EXERCISE GOAL: Only the lines from the beginning of the data below through the line that contains "We observe that" should be repeated, exactly as written.

[Source texts of formatted documents]
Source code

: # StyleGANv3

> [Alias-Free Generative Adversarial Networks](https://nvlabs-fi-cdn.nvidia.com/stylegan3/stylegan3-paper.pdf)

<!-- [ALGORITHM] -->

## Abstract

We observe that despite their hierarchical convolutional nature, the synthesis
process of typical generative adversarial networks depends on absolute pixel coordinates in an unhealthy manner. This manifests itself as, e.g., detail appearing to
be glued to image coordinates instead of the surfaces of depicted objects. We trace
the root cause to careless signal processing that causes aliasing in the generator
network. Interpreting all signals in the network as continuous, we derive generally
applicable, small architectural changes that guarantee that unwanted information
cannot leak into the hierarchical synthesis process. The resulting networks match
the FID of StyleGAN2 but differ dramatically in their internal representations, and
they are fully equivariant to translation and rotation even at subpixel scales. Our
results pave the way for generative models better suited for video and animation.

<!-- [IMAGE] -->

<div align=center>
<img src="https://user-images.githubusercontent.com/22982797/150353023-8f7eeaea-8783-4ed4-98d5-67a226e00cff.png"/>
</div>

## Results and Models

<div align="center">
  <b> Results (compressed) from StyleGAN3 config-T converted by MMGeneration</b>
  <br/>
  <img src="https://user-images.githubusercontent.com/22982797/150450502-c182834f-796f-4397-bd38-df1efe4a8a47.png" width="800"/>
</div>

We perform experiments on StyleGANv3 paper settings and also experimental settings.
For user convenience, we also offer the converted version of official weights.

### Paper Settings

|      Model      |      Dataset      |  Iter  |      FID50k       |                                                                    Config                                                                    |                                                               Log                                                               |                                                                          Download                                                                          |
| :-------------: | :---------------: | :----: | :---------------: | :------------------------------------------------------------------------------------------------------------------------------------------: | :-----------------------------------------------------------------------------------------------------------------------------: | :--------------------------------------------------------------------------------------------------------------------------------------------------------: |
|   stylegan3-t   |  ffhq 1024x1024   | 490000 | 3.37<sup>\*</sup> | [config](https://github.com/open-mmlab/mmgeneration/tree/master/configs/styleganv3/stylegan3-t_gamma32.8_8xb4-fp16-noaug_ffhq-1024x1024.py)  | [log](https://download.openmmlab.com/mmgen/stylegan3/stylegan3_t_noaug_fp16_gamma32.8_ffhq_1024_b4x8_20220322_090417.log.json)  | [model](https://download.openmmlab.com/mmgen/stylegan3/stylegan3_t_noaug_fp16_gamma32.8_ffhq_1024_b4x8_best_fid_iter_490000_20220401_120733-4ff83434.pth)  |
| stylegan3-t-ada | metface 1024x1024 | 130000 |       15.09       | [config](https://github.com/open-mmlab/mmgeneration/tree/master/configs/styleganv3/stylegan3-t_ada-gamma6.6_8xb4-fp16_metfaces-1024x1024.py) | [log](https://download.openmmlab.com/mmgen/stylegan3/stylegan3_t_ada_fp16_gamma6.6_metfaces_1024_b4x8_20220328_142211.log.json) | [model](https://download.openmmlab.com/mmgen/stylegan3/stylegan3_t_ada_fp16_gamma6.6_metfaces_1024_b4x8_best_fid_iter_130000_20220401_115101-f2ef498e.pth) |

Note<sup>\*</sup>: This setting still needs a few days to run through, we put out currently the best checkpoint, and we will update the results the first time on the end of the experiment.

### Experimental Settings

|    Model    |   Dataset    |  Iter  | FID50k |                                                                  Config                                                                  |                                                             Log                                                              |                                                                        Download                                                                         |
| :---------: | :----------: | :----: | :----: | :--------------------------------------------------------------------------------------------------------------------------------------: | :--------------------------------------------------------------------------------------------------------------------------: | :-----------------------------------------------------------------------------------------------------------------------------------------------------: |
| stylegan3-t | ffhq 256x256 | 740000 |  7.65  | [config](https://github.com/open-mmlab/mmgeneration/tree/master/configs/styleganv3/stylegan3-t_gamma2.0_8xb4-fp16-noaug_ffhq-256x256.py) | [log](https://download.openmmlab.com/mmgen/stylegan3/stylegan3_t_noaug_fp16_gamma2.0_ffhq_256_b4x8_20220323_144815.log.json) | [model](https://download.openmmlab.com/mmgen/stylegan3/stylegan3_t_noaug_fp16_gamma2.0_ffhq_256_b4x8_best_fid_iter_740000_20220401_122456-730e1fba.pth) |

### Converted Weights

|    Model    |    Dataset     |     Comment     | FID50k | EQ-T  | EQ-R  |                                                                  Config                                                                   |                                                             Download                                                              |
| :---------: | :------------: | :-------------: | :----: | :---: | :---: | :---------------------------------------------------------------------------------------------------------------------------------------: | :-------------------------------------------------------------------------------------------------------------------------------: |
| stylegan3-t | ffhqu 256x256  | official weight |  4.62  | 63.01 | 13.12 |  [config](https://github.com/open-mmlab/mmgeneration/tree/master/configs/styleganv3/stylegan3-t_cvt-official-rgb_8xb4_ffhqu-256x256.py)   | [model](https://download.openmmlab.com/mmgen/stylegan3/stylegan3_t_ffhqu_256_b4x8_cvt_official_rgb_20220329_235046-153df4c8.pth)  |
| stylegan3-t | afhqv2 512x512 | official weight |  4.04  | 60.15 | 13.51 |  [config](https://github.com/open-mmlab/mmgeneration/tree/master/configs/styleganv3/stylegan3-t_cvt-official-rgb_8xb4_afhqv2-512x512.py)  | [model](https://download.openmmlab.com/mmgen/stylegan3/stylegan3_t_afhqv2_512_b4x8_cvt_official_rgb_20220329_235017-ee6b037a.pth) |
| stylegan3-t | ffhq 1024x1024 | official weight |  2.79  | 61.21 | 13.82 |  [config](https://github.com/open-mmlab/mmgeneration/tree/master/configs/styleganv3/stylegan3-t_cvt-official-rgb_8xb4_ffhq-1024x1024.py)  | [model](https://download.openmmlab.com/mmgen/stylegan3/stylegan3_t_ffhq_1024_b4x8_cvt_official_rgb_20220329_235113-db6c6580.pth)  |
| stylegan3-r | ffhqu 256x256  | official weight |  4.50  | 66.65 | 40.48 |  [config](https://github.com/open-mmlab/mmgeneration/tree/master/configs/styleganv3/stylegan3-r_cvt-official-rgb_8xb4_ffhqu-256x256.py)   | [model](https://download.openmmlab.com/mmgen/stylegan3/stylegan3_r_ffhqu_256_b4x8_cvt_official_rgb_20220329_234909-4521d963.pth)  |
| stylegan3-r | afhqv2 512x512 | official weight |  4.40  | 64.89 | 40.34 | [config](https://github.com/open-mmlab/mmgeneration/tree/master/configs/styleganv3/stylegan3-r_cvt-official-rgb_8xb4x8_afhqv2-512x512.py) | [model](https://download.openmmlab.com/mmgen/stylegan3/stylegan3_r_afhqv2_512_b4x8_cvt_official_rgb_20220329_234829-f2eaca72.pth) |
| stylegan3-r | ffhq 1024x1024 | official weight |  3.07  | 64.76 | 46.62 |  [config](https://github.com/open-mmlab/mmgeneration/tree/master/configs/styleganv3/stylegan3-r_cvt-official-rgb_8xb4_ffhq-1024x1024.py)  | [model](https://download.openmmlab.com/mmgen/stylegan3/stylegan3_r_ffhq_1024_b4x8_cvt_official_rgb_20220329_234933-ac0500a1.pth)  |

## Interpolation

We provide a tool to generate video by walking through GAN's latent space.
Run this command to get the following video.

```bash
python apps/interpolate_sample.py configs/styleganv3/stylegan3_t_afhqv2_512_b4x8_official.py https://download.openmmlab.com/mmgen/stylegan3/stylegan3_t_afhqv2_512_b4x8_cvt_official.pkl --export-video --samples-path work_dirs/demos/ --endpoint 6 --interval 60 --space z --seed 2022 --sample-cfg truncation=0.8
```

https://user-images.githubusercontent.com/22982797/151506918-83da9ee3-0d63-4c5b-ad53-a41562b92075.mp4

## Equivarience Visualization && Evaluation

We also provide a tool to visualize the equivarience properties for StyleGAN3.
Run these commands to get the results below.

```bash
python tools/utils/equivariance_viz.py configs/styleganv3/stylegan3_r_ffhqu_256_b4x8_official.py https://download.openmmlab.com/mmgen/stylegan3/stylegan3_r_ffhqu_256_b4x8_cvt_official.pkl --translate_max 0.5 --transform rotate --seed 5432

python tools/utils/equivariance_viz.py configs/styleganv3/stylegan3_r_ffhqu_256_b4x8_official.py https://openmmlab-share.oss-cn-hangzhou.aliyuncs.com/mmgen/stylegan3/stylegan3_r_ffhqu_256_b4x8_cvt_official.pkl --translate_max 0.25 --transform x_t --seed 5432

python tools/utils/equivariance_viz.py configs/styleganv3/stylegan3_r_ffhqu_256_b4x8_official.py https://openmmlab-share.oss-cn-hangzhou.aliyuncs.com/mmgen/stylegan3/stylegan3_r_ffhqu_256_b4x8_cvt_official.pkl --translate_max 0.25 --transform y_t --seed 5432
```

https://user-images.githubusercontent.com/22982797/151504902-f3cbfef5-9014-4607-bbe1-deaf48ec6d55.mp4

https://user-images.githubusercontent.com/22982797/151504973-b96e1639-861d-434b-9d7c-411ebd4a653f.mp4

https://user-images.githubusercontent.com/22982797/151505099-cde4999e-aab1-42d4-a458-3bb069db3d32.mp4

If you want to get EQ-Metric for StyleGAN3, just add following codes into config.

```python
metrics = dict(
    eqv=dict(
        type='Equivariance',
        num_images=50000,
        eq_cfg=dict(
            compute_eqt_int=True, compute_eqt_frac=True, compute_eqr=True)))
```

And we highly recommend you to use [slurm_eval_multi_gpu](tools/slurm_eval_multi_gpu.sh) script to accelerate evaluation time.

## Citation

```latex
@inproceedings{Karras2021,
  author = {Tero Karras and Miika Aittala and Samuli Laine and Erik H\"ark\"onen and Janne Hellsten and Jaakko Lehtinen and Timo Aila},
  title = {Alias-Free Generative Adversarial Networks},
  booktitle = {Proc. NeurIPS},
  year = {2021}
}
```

WRITTEN RESPONSE:
Source code

: # StyleGANv3

> [Alias-Free Generative Adversarial Networks](https://nvlabs-fi-cdn.nvidia.com/stylegan3/stylegan3-paper.pdf)

<!-- [ALGORITHM] -->

## Abstract

We observe that despite their hierarchical convolutional nature, the synthesis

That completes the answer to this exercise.